WIP

vfdev-5 · vfdev-5 · commit 7db39733614d · 2023-08-22T14:06:05.000+02:00
diff --git a/intermediate_source/torchvision_tutorial.rst b/intermediate_source/torchvision_tutorial.rst
@@ -2,9 +2,9 @@ TorchVision Object Detection Finetuning Tutorial
 ====================================================
 
 .. tip::
-   To get the most of this tutorial, we suggest using this 
-   `Colab Version <https://colab.research.google.com/github/pytorch/tutorials/blob/gh-pages/_downloads/torchvision_finetuning_instance_segmentation.ipynb>`__. 
-   This will allow you to experiment with the information presented below. 
+   To get the most of this tutorial, we suggest using this
+   `Colab Version <https://colab.research.google.com/github/pytorch/tutorials/blob/gh-pages/_downloads/torchvision_finetuning_instance_segmentation.ipynb>`__.
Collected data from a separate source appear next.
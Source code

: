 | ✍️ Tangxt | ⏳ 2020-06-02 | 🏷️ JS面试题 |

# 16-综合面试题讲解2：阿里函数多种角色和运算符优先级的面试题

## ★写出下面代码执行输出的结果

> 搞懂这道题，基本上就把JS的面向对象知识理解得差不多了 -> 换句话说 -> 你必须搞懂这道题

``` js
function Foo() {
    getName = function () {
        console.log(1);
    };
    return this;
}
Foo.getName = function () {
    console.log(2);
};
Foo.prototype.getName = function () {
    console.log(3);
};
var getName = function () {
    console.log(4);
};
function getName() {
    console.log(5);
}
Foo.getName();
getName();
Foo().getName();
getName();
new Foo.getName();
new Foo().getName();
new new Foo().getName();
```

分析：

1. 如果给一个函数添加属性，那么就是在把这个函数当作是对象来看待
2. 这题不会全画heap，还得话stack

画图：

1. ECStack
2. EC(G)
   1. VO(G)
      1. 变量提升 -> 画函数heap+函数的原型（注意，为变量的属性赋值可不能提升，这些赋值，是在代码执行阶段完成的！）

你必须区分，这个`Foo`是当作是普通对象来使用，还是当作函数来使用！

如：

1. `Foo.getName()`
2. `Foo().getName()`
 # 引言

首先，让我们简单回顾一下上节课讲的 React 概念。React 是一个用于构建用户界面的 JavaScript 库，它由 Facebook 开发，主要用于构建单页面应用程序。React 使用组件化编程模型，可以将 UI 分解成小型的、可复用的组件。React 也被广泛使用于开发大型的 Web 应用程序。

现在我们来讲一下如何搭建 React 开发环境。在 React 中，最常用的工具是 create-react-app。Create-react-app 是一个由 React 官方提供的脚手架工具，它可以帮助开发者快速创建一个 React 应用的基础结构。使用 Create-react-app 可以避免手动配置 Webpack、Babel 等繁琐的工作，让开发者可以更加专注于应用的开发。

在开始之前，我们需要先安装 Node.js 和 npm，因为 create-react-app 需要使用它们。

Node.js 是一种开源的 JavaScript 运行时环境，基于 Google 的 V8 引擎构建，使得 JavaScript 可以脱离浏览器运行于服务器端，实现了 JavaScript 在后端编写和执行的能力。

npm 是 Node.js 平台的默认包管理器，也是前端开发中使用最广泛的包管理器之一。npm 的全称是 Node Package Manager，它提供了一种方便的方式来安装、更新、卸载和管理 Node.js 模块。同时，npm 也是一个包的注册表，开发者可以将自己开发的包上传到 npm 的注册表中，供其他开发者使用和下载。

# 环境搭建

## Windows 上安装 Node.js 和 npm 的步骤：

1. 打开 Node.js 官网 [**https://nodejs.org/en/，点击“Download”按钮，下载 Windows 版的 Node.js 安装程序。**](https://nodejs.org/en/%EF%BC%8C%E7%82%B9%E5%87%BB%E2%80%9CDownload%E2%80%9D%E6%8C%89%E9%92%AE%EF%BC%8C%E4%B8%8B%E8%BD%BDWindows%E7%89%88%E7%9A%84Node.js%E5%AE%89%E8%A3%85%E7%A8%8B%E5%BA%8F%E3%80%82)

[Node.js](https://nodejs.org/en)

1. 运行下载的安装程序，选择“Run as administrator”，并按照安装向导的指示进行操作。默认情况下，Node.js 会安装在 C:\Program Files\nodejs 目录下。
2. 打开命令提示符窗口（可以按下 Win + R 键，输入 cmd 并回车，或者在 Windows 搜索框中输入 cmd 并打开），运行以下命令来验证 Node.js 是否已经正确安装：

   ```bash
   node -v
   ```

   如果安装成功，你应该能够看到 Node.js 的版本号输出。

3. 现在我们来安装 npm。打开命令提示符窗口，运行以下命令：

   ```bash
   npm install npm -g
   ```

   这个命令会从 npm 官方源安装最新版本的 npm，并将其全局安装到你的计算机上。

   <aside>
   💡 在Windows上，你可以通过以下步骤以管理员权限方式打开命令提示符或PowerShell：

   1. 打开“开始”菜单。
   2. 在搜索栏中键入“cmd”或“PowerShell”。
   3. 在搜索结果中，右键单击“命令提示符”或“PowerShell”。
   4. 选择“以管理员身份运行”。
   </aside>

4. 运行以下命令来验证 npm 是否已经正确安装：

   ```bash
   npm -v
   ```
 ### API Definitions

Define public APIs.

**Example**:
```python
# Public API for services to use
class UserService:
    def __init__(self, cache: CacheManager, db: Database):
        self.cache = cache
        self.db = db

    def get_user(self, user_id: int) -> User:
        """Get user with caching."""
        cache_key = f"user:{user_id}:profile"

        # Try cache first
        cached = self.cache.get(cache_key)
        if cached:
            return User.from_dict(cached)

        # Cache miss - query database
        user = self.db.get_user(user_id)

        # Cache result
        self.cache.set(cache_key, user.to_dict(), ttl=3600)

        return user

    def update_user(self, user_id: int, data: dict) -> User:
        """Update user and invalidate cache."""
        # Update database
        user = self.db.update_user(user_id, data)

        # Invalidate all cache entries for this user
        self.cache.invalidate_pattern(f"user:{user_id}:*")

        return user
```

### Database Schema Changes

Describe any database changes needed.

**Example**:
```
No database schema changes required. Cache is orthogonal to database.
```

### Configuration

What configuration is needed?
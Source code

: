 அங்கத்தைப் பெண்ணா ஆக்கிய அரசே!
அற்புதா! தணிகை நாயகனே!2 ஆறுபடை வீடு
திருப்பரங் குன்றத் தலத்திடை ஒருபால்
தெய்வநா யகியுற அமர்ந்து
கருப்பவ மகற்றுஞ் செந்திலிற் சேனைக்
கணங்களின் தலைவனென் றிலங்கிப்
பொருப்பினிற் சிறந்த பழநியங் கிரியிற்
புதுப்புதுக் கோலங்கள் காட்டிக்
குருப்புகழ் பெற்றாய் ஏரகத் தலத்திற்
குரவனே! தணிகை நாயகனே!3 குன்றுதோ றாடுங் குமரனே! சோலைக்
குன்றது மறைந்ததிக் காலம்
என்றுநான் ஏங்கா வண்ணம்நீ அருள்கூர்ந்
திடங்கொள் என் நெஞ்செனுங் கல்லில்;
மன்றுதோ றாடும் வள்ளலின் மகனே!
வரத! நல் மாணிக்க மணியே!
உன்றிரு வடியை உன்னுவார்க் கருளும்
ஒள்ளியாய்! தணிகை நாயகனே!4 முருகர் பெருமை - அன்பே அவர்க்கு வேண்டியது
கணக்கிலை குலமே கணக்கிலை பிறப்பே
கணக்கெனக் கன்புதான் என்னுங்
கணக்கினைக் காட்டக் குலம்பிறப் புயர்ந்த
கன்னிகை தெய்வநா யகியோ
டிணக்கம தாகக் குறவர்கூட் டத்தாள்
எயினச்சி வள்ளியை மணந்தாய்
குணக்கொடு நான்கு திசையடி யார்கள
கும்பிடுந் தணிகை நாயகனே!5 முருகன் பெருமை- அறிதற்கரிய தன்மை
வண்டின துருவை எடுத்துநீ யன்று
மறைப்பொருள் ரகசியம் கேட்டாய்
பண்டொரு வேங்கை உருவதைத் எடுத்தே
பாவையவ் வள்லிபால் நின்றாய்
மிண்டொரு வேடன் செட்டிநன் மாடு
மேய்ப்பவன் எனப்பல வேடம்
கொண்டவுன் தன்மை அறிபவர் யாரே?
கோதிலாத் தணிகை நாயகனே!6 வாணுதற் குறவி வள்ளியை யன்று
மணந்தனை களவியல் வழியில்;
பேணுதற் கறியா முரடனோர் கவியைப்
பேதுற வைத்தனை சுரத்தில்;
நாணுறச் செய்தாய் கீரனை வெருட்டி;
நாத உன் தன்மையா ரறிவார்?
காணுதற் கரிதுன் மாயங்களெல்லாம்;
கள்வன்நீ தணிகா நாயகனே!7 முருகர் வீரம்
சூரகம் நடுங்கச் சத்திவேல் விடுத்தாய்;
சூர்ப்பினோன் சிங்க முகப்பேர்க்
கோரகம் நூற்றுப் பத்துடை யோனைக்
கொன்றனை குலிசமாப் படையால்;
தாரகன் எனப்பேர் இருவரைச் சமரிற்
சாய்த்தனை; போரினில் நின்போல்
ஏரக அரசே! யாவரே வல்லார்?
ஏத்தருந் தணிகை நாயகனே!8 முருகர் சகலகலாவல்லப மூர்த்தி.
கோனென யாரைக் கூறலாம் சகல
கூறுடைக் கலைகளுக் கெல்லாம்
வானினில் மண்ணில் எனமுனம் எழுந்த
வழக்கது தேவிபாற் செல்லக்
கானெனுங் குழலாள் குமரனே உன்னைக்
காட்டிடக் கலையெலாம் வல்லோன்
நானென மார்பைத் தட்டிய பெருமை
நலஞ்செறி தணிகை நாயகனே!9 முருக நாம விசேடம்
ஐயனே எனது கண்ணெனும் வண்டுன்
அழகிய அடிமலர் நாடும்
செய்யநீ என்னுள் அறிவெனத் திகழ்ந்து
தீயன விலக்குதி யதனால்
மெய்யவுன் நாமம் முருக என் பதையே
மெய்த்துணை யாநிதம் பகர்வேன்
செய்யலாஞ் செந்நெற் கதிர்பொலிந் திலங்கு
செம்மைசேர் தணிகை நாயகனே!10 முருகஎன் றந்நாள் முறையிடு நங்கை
+   This will allow you to experiment with the information presented below.
 
 For this tutorial, we will be finetuning a pre-trained `Mask
 R-CNN <https://arxiv.org/abs/1703.06870>`__ model in the `Penn-Fudan
@@ -57,11 +57,14 @@ training and evaluation, and will use the evaluation scripts from
 ``pycocotools`` which can be installed with ``pip install pycocotools``.
 
 .. note ::
-  For Windows, please install ``pycocotools`` from `gautamchitnis <https://github.com/gautamchitnis/cocoapi>`__ with command 
+  For Windows, please install ``pycocotools`` from `gautamchitnis <https://github.com/gautamchitnis/cocoapi>`__ with command
 
   ``pip install git+https://github.com/gautamchitnis/cocoapi.git@cocodataset-master#subdirectory=PythonAPI``
 
-One note on the ``labels``. The model considers class ``0`` as background. If your dataset does not contain the background class, you should not have ``0`` in your ``labels``. For example, assuming you have just two classes, *cat* and *dog*, you can define ``1`` (not ``0``) to represent *cats* and ``2`` to represent *dogs*. So, for instance, if one of the images has both classes, your ``labels`` tensor should look like ``[1,2]``.
+One note on the ``labels``. The model considers class ``0`` as background. If your dataset does not contain the background class,
+you should not have ``0`` in your ``labels``. For example, assuming you have just two classes, *cat* and *dog*, you can
+define ``1`` (not ``0``) to represent *cats* and ``2`` to represent *dogs*. So, for instance, if one of the images has both
+classes, your ``labels`` tensor should look like ``[1,2]``.
 
 Additionally, if you want to use aspect ratio grouping during training
 (so that each batch only contains images with similar aspect ratios),
@@ -94,7 +97,7 @@ have the following folder structure:
        FudanPed00003.png
        FudanPed00004.png
 
-Here is one example of a pair of images and segmentation masks 
+Here is one example of a pair of images and segmentation masks
 
 .. image:: ../../_static/img/tv_tutorial/tv_image01.png
 
@@ -103,13 +106,21 @@ Here is one example of a pair of images and segmentation masks
 So each image has a corresponding
 segmentation mask, where each color correspond to a different instance.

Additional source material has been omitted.